Another important application is clustering of networks. Clustering aims to group a set of networks in such a way that networks in the same group (cluster) are more “similar” to each other than to those in other clusters. We proceed similarly to the previous section, but we do not perform dimensionality reduction to \(\mathbb {R}^{2}\). Instead, clustering is performed directly in the embedding space with the standard spectral clustering algorithm (Ng et al. 2002). This technique makes use of the spectrum of a similarity matrix of the data to performing clustering in fewer eigenvectors.

We run our method on each dataset from Table 1 and compute a 600×600 network embedding matrix using Eq. 6. In order to compare against other techniques, the graph distance matrices for the methods introduced in the first part of the manuscript are computed. All matrices are normalized having a maximum entry of one for similar pairs of graphs and zero for the most dissimilar ones. Therefore, spectral clustering is performed on the similarity matrices induces by graph distances and other graph embeddings.

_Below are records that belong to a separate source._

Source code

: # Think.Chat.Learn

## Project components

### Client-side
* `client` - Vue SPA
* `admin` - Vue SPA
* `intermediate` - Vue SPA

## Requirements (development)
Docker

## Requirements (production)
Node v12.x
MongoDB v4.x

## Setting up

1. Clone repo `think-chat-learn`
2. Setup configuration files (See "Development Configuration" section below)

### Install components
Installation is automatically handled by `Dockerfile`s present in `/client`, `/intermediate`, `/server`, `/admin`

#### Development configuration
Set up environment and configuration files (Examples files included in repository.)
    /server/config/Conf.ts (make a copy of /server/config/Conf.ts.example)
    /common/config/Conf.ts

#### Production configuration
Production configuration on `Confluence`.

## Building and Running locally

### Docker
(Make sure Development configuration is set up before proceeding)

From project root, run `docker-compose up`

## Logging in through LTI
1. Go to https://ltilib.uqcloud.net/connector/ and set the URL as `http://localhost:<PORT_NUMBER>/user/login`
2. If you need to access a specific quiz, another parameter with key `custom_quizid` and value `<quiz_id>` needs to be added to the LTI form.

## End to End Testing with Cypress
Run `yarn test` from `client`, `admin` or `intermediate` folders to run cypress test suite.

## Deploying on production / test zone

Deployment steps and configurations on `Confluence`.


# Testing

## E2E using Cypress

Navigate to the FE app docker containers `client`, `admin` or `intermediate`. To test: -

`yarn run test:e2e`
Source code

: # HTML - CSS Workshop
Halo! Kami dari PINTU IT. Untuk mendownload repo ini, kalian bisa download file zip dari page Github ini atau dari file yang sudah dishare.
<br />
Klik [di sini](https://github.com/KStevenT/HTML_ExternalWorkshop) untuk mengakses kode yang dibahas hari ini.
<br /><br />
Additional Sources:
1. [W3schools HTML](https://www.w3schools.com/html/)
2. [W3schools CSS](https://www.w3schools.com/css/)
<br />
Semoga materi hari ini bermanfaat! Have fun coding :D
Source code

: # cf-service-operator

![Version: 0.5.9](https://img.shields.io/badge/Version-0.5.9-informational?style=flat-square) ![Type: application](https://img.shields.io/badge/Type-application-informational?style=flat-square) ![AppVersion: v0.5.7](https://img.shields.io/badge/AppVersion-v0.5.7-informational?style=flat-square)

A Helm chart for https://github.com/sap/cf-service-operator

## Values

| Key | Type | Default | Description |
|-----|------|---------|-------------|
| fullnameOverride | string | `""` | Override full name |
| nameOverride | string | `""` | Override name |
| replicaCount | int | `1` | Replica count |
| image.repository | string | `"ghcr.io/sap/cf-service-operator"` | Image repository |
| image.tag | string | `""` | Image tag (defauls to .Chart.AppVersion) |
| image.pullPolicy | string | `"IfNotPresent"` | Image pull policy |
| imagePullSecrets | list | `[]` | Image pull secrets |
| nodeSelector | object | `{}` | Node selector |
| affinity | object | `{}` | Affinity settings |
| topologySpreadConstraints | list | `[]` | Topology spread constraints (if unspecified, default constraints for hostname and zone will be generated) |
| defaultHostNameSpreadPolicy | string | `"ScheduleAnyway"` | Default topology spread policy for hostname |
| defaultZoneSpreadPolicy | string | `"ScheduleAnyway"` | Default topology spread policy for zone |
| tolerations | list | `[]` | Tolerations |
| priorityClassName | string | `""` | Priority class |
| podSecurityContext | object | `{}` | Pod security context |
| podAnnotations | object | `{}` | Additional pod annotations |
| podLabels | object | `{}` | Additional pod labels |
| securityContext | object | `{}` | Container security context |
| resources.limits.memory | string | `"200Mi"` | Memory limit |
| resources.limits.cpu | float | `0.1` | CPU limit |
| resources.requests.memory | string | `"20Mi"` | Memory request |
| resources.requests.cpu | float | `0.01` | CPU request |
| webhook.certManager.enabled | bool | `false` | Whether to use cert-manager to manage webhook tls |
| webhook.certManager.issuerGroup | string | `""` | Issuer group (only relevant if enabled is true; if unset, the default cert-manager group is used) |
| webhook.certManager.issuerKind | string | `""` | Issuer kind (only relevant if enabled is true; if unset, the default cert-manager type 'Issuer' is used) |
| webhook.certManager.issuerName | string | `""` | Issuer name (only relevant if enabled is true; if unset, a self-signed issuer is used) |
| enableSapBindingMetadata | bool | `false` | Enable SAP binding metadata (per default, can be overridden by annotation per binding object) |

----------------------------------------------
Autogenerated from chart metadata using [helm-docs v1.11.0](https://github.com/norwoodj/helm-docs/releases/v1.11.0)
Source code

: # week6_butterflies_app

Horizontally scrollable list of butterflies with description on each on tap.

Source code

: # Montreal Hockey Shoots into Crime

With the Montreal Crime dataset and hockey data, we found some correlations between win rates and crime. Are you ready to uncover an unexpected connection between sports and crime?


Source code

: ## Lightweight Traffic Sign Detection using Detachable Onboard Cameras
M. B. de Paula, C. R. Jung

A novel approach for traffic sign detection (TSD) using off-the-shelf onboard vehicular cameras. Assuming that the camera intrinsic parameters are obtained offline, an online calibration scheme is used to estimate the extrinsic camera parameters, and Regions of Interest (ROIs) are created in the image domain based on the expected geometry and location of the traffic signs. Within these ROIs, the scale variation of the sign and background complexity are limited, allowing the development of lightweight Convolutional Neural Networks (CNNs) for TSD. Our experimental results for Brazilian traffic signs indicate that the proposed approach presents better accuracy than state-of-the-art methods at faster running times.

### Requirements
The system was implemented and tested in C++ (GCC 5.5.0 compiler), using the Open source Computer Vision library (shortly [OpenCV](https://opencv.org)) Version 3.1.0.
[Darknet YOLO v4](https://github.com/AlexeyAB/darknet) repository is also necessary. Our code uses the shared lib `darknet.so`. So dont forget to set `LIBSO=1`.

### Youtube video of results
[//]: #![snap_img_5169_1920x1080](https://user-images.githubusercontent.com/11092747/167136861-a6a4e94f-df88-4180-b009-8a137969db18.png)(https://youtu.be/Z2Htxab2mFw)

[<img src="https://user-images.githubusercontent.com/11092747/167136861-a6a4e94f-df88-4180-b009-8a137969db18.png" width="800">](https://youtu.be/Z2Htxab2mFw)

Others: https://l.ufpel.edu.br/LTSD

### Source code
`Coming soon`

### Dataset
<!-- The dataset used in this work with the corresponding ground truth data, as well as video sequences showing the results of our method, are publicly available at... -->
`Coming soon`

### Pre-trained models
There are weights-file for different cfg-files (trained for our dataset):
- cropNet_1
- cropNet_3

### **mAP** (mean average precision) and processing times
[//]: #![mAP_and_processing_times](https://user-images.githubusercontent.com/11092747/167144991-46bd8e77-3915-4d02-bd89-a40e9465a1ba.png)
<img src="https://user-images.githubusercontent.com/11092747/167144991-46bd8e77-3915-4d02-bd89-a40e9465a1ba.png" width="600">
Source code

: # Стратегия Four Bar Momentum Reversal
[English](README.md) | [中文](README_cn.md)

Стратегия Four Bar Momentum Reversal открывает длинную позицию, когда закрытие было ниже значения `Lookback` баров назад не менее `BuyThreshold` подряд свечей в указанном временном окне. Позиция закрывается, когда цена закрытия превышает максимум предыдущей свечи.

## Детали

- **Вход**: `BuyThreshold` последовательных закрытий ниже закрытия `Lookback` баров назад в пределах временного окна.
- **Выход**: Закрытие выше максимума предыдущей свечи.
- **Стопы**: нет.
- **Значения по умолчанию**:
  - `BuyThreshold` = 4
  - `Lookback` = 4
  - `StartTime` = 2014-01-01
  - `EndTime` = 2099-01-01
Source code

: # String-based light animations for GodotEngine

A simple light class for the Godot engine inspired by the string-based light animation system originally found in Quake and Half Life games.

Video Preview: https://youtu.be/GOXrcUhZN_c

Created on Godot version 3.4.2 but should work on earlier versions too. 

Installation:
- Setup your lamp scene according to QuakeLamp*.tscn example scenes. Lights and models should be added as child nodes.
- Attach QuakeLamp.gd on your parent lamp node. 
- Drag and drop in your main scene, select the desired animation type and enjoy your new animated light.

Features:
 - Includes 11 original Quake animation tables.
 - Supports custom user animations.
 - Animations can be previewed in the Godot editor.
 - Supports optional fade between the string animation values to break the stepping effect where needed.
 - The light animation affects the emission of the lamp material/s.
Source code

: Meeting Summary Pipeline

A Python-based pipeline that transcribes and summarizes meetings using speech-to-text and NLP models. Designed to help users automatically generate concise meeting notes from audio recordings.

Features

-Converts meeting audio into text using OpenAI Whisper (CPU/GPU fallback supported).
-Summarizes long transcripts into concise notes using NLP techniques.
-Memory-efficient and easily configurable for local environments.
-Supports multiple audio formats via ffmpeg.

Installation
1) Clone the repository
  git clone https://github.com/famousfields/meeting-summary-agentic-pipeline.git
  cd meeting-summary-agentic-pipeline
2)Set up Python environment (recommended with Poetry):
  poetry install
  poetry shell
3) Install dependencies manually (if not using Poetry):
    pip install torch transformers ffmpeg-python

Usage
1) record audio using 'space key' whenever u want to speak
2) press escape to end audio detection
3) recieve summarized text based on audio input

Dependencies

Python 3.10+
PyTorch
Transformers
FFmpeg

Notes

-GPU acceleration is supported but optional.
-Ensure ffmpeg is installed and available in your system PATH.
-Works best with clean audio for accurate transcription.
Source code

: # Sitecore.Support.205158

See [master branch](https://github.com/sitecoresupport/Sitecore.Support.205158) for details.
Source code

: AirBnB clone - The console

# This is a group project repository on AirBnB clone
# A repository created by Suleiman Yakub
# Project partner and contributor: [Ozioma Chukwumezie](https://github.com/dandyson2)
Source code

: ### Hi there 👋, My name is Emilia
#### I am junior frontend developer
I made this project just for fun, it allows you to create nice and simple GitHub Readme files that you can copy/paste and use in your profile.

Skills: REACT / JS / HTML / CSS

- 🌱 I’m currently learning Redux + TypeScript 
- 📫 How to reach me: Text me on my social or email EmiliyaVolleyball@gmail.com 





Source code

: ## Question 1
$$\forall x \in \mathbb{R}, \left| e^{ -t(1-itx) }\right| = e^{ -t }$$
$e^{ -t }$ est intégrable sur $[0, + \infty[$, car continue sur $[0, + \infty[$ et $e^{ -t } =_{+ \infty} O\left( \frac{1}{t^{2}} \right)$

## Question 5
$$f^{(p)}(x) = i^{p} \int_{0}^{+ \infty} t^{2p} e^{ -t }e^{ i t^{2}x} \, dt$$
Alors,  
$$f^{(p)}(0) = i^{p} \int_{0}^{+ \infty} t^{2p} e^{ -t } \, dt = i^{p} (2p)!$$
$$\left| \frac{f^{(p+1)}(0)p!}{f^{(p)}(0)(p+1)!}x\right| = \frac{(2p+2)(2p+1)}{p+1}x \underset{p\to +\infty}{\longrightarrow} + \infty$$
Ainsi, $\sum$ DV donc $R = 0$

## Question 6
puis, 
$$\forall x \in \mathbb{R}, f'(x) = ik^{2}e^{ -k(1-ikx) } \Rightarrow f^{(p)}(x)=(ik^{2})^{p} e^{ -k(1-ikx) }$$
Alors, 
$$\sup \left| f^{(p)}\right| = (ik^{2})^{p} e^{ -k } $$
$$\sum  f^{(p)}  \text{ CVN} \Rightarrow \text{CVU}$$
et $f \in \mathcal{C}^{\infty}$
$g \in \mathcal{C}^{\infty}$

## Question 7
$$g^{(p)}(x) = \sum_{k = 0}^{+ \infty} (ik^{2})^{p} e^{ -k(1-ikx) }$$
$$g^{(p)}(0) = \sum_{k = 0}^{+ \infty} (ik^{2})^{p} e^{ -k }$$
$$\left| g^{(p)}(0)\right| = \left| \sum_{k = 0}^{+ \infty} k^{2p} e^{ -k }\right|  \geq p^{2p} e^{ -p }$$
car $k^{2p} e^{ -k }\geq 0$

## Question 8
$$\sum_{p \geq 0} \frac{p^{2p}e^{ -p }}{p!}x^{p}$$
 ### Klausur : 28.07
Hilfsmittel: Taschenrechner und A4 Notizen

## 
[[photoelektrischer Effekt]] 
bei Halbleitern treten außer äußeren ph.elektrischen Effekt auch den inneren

The clustering performance is evaluated through the normalized mutual information (NMI) (Cahill 2010) metric in the form:

$$ NMI(C_{t}, C_{p}) = \frac{2I(C_{t};C_{p})}{H(C_{t})+H(C_{p})} $$

where H is the entropy of a class distribution and I the mutual information between the ground truth class distribution Ct, and the predicted cluster assignment Cp. It runs from zero when the algorithm fails to a value of one when the clustering is perfectly recovered. Details about the datasets are presented in Table 1.

In order to evaluate the sensitivity of the clustering to the node ordering, we perform clustering with different enumeration of nodes by applying a fixed node permutation across the networks. We reported the mean and standard deviation of the NMI after running the experiment ten times.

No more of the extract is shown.